*** Begin section ***
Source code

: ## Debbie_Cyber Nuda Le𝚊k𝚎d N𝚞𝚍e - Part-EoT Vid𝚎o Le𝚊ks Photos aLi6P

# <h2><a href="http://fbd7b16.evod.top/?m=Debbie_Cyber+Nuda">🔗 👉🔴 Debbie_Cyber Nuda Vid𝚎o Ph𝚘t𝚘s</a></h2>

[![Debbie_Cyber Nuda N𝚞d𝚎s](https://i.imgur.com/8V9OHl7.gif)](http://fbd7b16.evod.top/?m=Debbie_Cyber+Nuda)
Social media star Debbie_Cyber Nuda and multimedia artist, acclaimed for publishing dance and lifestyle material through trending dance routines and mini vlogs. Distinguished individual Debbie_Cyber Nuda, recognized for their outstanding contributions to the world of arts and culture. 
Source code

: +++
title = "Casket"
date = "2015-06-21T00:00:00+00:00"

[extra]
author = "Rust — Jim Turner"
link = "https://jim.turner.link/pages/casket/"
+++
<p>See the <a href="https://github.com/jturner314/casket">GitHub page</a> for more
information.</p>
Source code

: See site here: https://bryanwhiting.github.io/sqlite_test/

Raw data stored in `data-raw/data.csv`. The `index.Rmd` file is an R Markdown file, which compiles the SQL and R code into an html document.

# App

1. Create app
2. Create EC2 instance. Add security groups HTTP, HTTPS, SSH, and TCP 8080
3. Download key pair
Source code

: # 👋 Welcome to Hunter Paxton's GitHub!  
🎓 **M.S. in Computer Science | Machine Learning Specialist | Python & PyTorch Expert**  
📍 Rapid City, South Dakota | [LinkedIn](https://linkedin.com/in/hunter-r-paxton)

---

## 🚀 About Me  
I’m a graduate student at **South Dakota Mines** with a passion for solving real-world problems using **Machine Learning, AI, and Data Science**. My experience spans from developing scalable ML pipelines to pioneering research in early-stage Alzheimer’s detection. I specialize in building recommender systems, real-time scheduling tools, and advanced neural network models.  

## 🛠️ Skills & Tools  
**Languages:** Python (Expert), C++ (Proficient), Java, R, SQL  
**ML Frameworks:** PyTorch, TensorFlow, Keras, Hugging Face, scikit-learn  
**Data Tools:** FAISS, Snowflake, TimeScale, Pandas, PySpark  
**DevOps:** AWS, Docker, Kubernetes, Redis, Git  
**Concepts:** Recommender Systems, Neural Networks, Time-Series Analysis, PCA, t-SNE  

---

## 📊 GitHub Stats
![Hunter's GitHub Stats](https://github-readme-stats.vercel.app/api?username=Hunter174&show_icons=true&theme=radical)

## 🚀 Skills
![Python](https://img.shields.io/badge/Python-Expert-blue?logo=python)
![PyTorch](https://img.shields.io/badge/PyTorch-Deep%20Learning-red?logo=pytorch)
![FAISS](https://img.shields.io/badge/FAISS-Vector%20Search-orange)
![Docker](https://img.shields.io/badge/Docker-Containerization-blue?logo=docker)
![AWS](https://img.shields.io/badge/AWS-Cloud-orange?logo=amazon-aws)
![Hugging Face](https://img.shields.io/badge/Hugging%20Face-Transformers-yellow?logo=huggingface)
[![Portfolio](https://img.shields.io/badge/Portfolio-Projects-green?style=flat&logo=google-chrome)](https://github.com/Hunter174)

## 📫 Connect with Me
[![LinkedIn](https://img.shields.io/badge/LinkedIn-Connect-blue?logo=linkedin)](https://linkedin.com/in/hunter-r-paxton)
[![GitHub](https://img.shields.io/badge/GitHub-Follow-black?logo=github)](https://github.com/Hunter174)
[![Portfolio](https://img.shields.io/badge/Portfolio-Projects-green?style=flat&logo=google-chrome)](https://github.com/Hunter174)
*** End section ***
_Work to be completed_
So that nothing is lost, transcribe each entry exactly as written.

_Result for this exercise_
Source code

: ## Debbie_Cyber Nuda Le𝚊k𝚎d N𝚞𝚍e - Part-EoT Vid𝚎o Le𝚊ks Photos aLi6P

# <h2><a href="http://fbd7b16.evod.top/?m=Debbie_Cyber+Nuda">🔗 👉🔴 Debbie_Cyber Nuda Vid𝚎o Ph𝚘t𝚘s</a></h2>

[![Debbie_Cyber Nuda N𝚞d𝚎s](https://i.imgur.com/8V9OHl7.gif)](http://fbd7b16.evod.top/?m=Debbie_Cyber+Nuda)
Social media star Debbie_Cyber Nuda and multimedia artist, acclaimed for publishing dance and lifestyle material through trending dance routines and mini vlogs. Distinguished individual Debbie_Cyber Nuda, recognized for their outstanding contributions to the world of arts and culture. 
Source code

: +++
title = "Casket"
date = "2015-06-21T00:00:00+00:00"

[extra]
author = "Rust — Jim Turner"
link = "https://jim.turner.link/pages/casket/"
+++
<p>See the <a href="https://github.com/jturner314/casket">GitHub page</a> for more
information.</p>
Source code

: See site here: https://bryanwhiting.github.io/sqlite_test/

Raw data stored in `data-raw/data.csv`. The `index.Rmd` file is an R Markdown file, which compiles the SQL and R code into an html document.

# App

1. Create app
2. Create EC2 instance. Add security groups HTTP, HTTPS, SSH, and TCP 8080
3. Download key pair
Source code

: # 👋 Welcome to Hunter Paxton's GitHub!  
🎓 **M.S. in Computer Science | Machine Learning Specialist | Python & PyTorch Expert**  
📍 Rapid City, South Dakota | [LinkedIn](https://linkedin.com/in/hunter-r-paxton)

---

## 🚀 About Me  
I’m a graduate student at **South Dakota Mines** with a passion for solving real-world problems using **Machine Learning, AI, and Data Science**. My experience spans from developing scalable ML pipelines to pioneering research in early-stage Alzheimer’s detection. I specialize in building recommender systems, real-time scheduling tools, and advanced neural network models.  

## 🛠️ Skills & Tools  
**Languages:** Python (Expert), C++ (Proficient), Java, R, SQL  
**ML Frameworks:** PyTorch, TensorFlow, Keras, Hugging Face, scikit-learn  
**Data Tools:** FAISS, Snowflake, TimeScale, Pandas, PySpark  
**DevOps:** AWS, Docker, Kubernetes, Redis, Git  
**Concepts:** Recommender Systems, Neural Networks, Time-Series Analysis, PCA, t-SNE  

---

## 📊 GitHub Stats
![Hunter's GitHub Stats](https://github-readme-stats.vercel.app/api?username=Hunter174&show_icons=true&theme=radical)

## 🚀 Skills
![Python](https://img.shields.io/badge/Python-Expert-blue?logo=python)
![PyTorch](https://img.shields.io/badge/PyTorch-Deep%20Learning-red?logo=pytorch)
![FAISS](https://img.shields.io/badge/FAISS-Vector%20Search-orange)
![Docker](https://img.shields.io/badge/Docker-Containerization-blue?logo=docker)
![AWS](https://img.shields.io/badge/AWS-Cloud-orange?logo=amazon-aws)
![Hugging Face](https://img.shields.io/badge/Hugging%20Face-Transformers-yellow?logo=huggingface)
[![Portfolio](https://img.shields.io/badge/Portfolio-Projects-green?style=flat&logo=google-chrome)](https://github.com/Hunter174)

## 📫 Connect with Me
[![LinkedIn](https://img.shields.io/badge/LinkedIn-Connect-blue?logo=linkedin)](https://linkedin.com/in/hunter-r-paxton)
[![GitHub](https://img.shields.io/badge/GitHub-Follow-black?logo=github)](https://github.com/Hunter174)
[![Portfolio](https://img.shields.io/badge/Portfolio-Projects-green?style=flat&logo=google-chrome)](https://github.com/Hunter174)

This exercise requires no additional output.